Arora’s hope is that the dissolving implants won’t just replace traditional temporary pacemakers, but expand the scenarios for when people get them, such as after heart attacks and drug overdoses. Electrolyte imbalances in these cases might cause slow heart rates, he says. “You could really help the patient basically get over that acute phase of that illness without having to put in external hardware that could potentially be damaging,” says Arora.
Clinical trials of resorbable pacemakers based on the team’s designs could begin in three years, according to Rogers.

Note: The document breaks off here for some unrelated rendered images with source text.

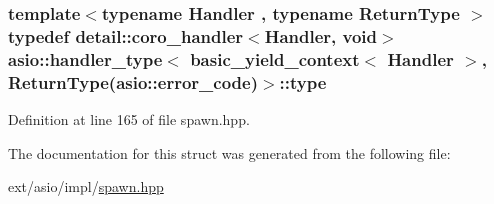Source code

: \subsubsection[{type}]{\setlength{\rightskip}{0pt plus 5cm}template$<$typename Handler , typename Return\+Type $>$ typedef {\bf detail\+::coro\+\_\+handler}$<$Handler, void$>$ {\bf asio\+::handler\+\_\+type}$<$ {\bf basic\+\_\+yield\+\_\+context}$<$ Handler $>$,           Return\+Type({\bf asio\+::error\+\_\+code})$>$\+::{\bf type}}\label{structasio_1_1handler__type_3_01basic__yield__context_3_01_handler_01_4_00_01_01_01_01_01_01_01_4293f21a96d71a94577a209dcb83a1de_ac76d9787a62f2c5d51878a825a6fa194}


Definition at line 165 of file spawn.\+hpp.



The documentation for this struct was generated from the following file\+:\begin{DoxyCompactItemize}
\item 
ext/asio/impl/\hyperlink{impl_2spawn_8hpp}{spawn.\+hpp}\end{DoxyCompactItemize}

The current demonstration also lays the groundwork for other kinds of electronic medicine. Rogers and Arora are developing transvenous pacemakers to correct rhythms from inside the heart without needing surgery. And showing that one can stick dissolvable implants to the slippery heart bodes well for developing vanishing biosensors for the kidneys and bladder, where it’s hard to attach sutures. (For the bladder, that’s because its wall is very thin. For the kidneys, it’s because of the risk of immune system rejection.)
Rogers’ experiments with transient bioelectronics flips a rubric of gear on its head. “If you think about the history of solid-state electronics, it's all been around the ability to build devices that last forever,” he says. But the environment—and our bodies—are proficient at busting chemical bonds and recycling atoms. There’s a value in embracing that finitude, of making things that aren’t built to last.